Although Sorto-Romero did not change the blades in the shaper, he had been trained to use the machine including "how to cut the pieces of wood . . . [and] how to raise the blade or lower the blade," as well as "everything else that needed to be done." Deposition of Irene SortoRomero, dated June 9, 2006 ("Pl. Dep."), at 38-39.

Sorto-Romero's supervisor instructed him in the use of the machine and told him to always "be careful" when working on the wood shaper. Id. at 40. Asked if, prior to the date of his accident, he was aware that, if his hand came into contact with the blade he would be cut, Sorto-Romero responded: "Yes, of course, that is always on our minds. We were afraid cutting the wood [sic] because without protection you can always cut yourself." Id. 41-42.

The day before his accident Sorto-Romero was given an assignment to fabricate two hundred (200) "cookies," which are diamond-shaped wooden ornaments which are placed on a fence section as decoration.
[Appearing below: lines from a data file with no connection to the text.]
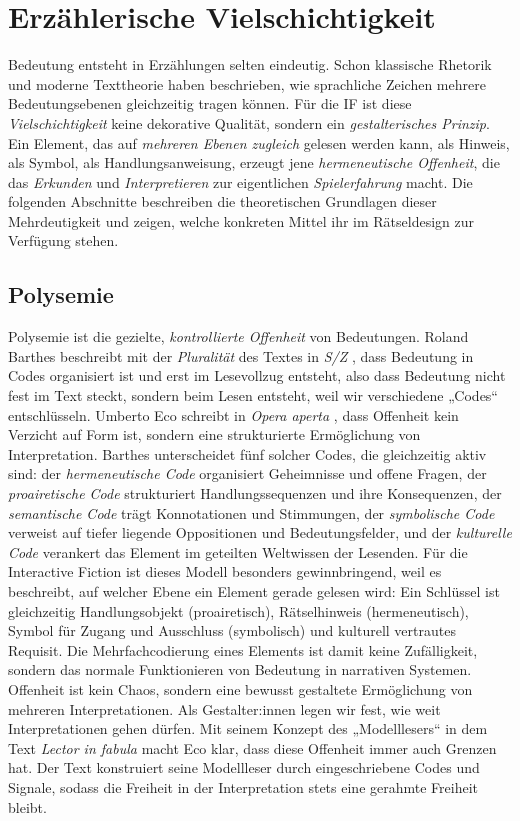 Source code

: \documentclass[parskip=half,a4paper,11pt]{scrreprt}
\begin{document}
\section{Erzählerische Vielschichtigkeit}

Bedeutung entsteht in Erzählungen selten eindeutig. Schon klassische Rhetorik und moderne Texttheorie haben beschrieben, wie sprachliche Zeichen mehrere Bedeutungsebenen gleichzeitig tragen können. Für die IF ist diese \textit{Vielschichtigkeit} keine dekorative Qualität, sondern ein \textit{gestalterisches Prinzip}. Ein Element, das auf \textit{mehreren Ebenen zugleich} gelesen werden kann, als Hinweis, als Symbol, als Handlungsanweisung, erzeugt jene \textit{hermeneutische Offenheit}, die das \textit{Erkunden} und\textit{ Interpretieren} zur eigentlichen \textit{Spielerfahrung} macht. Die folgenden Abschnitte beschreiben die theoretischen Grundlagen dieser Mehrdeutigkeit und zeigen, welche konkreten Mittel ihr im Rätseldesign zur Verfügung stehen.

\subsection{Polysemie}

Polysemie ist die gezielte, \textit{kontrollierte Offenheit} von Bedeutungen. Roland Barthes beschreibt mit der \textit{Pluralität} des Textes in \textit{S/Z} \citep{Barthes1970}, dass Bedeutung in Codes organisiert ist und erst im Lesevollzug entsteht, also dass Bedeutung nicht fest im Text steckt, sondern beim Lesen entsteht, weil wir verschiedene „Codes“ entschlüsseln. Umberto Eco schreibt in \textit{Opera aperta} \citep{Eco1962}, dass Offenheit kein Verzicht auf Form ist, sondern eine strukturierte Ermöglichung von Interpretation. Barthes unterscheidet fünf solcher Codes, die gleichzeitig aktiv sind: der \textit{hermeneutische Code} organisiert Geheimnisse und offene Fragen, der \textit{proairetische Code} strukturiert Handlungssequenzen und ihre Konsequenzen, der \textit{semantische Code} trägt Konnotationen und Stimmungen, der \textit{symbolische Code} verweist auf tiefer liegende Oppositionen und Bedeutungsfelder, und der \textit{kulturelle Code} verankert das Element im geteilten Weltwissen der Lesenden. Für die Interactive Fiction ist dieses Modell besonders gewinnbringend, weil es beschreibt, auf welcher Ebene ein Element gerade gelesen wird: Ein Schlüssel ist gleichzeitig Handlungsobjekt (proairetisch), Rätselhinweis (hermeneutisch), Symbol für Zugang und Ausschluss (symbolisch) und kulturell vertrautes Requisit. Die Mehrfachcodierung eines Elements ist damit keine Zufälligkeit, sondern das normale Funktionieren von Bedeutung in narrativen Systemen. Offenheit ist kein Chaos, sondern eine bewusst gestaltete Ermöglichung von mehreren Interpretationen. Als Gestalter:innen legen wir fest, wie weit Interpretationen gehen dürfen. Mit seinem Konzept des „Modelllesers“ in dem Text \textit{Lector in fabula} \citep{Eco1987} macht Eco klar, dass diese Offenheit immer auch Grenzen hat. Der Text konstruiert seine Modellleser durch eingeschriebene Codes und Signale, sodass die Freiheit in der Interpretation stets eine gerahmte Freiheit bleibt.
\end{document}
After receiving the assignment, Sorto-Romero fabricated approximately twenty five (25) before the accident occurred, as follows: First, either SortoRomero or co-worker, Miguel, used a hand-held Skil Saw to cut an eight (8) foot long board/plank into either four (4) or five (5) separate pieces. Id. at 43-44, 46-47. With the shaper running, Sorto-Romero would hold the section of wood against the two wood guides (i.e., fence guard); the cutting blade is located in between these wood guides. Id. at 81-82, 84. SortoRomero then would hold the board with both hands, continually applying pressure, and pushing the board from right to left. Id. at 89-90.

On the date of the accident, Sorto-Romero's right hand was to the right of the cutter, pushing the board forward, while his left hand was closer to the cutter, with his thumb pressing against the side of the board and his ring and pinkie finger curled as "they couldn't be straight." Id. at 91-92, 94-96. While pulling the board away from the blade with his left hand, the board broke and his right index finger made contact with the cutter, severing it. Sorto-Romero testified that "this was the very first day that [he] ever made cookies at Walt Whitman Fence Co." Id. at 74, 116.

Shown a "diamond cookie" at his deposition, Drechsler confirmed that there was a Walt Whitman fabricated wooden guard designed specifically for this type of cookie fabrication operation, "to keep someone's hands away from the blade . . . and to secure the board as it's . . . pushed along the back board." Drechsler Dep. at 34-35. When asked if he ever recalled a meeting or a conversation among the employees of Walt Whitman about guards for the cutter itself, Mr. Drechsler replied: "Absolutely, every day . . . and they are implemented, too. Before they cut a piece of wood, there is a guard that goes over the blade." Id. at 29. Drechsler also testified that he personally instructed workers that they were not to use the shaper without the fabricated guard. Id. at 38. Since Sorto-Romero could not speak English, Drechsler testified that he instructed his foreman Alberto Cruz Lopez ("Lopez") to convey the instructions to SortoRomero in Spanish. Id. at 38-39.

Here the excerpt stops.